By MARK ACHESON
IT’S four subjects crammed into one high-powered new course, according to Ulverstone High School student Peter Henderson.
The F1 in Schools Technology Challenge is giving the 16-year-old and his team of five an exciting insight into the formula one car racing industry.
Students Australia-wide are designing, testing and making miniature F1 cars capable of reaching speeds of 80km/h.
Last year Peter’s team, Ninja Start Racing, competed in Launceston at the state F1 in Schools finals.
In the development class of the competition the team was crowned champion, as well as taking out best engineered design, innovation, best team portfolio and best team pit display categories.
They are now off to Canberra to compete against 10 other schools on March 14 in the national championships.
“It was a bit unexpected to be honest, just because it was our first year competing and we didn’t really know what we were in for,” Peter said.
The schools program is proving popular, with 50 students from Ulverstone High involved.

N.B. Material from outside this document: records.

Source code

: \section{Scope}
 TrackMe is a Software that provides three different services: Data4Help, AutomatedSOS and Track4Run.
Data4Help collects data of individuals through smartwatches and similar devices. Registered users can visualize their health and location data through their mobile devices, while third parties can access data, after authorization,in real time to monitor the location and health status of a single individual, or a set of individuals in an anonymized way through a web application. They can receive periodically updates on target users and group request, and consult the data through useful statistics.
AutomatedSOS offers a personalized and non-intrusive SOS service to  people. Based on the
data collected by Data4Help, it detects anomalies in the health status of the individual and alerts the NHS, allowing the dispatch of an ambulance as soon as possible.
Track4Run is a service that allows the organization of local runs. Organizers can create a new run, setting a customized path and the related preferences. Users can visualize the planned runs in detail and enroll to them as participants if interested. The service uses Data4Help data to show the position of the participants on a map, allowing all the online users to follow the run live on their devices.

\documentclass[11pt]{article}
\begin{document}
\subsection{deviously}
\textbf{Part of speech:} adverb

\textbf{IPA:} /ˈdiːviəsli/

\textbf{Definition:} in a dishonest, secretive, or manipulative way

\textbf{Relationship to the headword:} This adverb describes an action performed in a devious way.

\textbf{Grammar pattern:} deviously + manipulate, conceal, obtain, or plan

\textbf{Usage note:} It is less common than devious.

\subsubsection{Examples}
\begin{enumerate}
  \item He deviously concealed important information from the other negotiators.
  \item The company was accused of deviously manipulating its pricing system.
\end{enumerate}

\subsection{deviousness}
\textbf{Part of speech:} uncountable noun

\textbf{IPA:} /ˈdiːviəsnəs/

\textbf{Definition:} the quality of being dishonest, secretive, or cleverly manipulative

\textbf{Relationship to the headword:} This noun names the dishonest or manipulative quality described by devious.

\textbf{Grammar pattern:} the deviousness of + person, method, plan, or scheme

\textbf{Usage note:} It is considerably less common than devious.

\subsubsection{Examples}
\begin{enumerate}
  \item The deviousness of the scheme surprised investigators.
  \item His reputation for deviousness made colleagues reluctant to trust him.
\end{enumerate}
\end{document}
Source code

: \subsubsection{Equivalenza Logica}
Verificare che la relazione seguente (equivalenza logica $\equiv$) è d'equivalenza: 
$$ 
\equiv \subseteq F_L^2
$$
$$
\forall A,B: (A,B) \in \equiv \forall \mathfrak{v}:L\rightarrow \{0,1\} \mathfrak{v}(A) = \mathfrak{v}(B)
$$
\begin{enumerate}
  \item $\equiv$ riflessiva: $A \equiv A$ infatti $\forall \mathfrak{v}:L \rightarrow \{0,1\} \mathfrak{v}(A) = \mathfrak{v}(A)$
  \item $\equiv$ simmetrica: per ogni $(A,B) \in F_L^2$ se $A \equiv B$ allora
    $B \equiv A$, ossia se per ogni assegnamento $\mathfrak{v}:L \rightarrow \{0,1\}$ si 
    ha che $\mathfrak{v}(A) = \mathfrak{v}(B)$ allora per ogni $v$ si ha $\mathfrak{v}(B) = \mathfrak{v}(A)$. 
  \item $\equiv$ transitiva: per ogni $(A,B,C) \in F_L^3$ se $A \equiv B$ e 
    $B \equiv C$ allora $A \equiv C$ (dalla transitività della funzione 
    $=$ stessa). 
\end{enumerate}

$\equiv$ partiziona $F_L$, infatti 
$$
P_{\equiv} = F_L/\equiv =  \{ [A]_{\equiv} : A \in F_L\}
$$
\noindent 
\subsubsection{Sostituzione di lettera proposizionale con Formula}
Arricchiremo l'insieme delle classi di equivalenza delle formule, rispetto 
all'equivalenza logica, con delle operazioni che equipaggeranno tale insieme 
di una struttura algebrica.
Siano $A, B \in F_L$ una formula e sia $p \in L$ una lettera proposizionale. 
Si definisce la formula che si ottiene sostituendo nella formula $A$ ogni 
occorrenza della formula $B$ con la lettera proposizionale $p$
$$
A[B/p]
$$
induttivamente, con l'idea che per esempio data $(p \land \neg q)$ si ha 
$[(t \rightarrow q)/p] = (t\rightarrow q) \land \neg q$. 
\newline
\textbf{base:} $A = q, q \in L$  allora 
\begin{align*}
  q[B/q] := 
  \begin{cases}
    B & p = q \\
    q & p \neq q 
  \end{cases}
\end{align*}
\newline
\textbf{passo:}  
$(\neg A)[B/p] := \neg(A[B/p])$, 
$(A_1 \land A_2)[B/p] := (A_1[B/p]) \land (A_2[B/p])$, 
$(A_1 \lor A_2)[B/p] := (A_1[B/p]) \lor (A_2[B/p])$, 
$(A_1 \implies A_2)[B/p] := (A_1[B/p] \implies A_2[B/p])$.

“It’s designed to get kids involved in designing a car,” he said.
“You have to use some English skills to write some letters for sponsorships and try and get money to help us get there and back.”
Once designed on computer through the school’s CAD program, a CNC machine is used to “cut out the car”.

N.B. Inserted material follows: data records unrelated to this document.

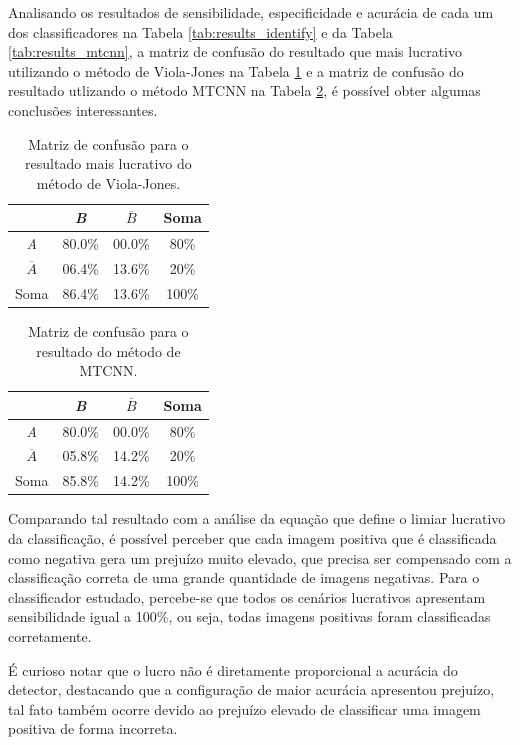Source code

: Analisando os resultados de sensibilidade, especificidade e acurácia de cada um dos classificadores na Tabela \ref{tab:results_identify} e da Tabela \ref{tab:results_mtcnn}, a matriz de confusão do resultado que mais lucrativo utilizando o método de Viola-Jones na Tabela \ref{tab:matriz_de_confusao_viola} e a matriz de confusão do resultado utlizando o método MTCNN na Tabela \ref{tab:matriz_de_confusao_mtcnn}, é possível obter algumas conclusões interessantes.

\begin{table}[htbp]
    \caption{Matriz de confusão para o resultado mais lucrativo do método de Viola-Jones.}
    \label{tab:matriz_de_confusao_viola}
    \centering
    \renewcommand{\arraystretch}{1.4}
    \begin{tabular}{c|cc|c}\hline\hline
                       & \textit{B} & $\overline{B}$ & Soma  \\
        \hline
        \textit{A}     & 80.0\%     & 00.0\%         & 80\%  \\
        $\overline{A}$ & 06.4\%     & 13.6\%         & 20\%  \\
        \hline
        Soma           & 86.4\%     & 13.6\%         & 100\% \\
        \hline\hline
    \end{tabular}
\end{table}

\begin{table}[htbp]
    \caption{Matriz de confusão para o resultado do método de MTCNN.}
    \label{tab:matriz_de_confusao_mtcnn}
    \centering
    \renewcommand{\arraystretch}{1.4}
    \begin{tabular}{c|cc|c}\hline\hline
                       & \textit{B} & $\overline{B}$ & Soma  \\
        \hline
        \textit{A}     & 80.0\%     & 00.0\%         & 80\%  \\
        $\overline{A}$ & 05.8\%     & 14.2\%         & 20\%  \\
        \hline
        Soma           & 85.8\%     & 14.2\%         & 100\% \\
        \hline\hline
    \end{tabular}
\end{table}

Comparando tal resultado com a análise da equação que define o limiar lucrativo da classificação, é possível perceber que cada imagem positiva que é classificada como negativa gera um prejuízo muito elevado, que precisa ser compensado com a classificação correta de uma grande quantidade de imagens negativas. Para o classificador estudado, percebe-se que todos os cenários lucrativos apresentam sensibilidade igual a 100\%, ou seja, todas imagens positivas foram classificadas corretamente.

É curioso notar que o lucro não é diretamente proporcional a acurácia do detector, destacando que a configuração de maior acurácia apresentou prejuízo, tal fato também ocorre devido ao prejuízo elevado de classificar uma imagem positiva de forma incorreta.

“We put a block of balsa wood in the machine and then set the router up so it can get the right co-ordinates and cut it out for us,” Peter said.
The end result is a 200 millimetre long replica of a formula one racing car.
Peter said his car’s design was purely a group idea.
“You’ve got to come up with your own concept based on aerodynamics and you use several virtual wind tunnels,” he said.
“No other subject has different components all in the one thing like this.
“We have to use English, science, mathematics and art as well, it’s good because it incorporates all that into one subject.”
Along their journey Peter said his team had and would be able to speak with racing sponsors to seek advice and ideas.
Numerous Coastal businesses have also helped to fund and shape the team’s car.
“We went to Degree C on Tuesday and they gave us some interesting insights into making our own wheels, so we can manufacture our own wheels this year,” Peter said.
Another 10 schools will compete in the national competition.
“If we win in Canberra we get to go to Abu Dhabi (in the United Arab Emirates) to compete.”
Not only will the car be displayed both on computer and physically, it will also be raced.
“It’s CO2 powered by a little gas canister that goes in the back,” Peter said.
“You get judged on a certain amount of points.”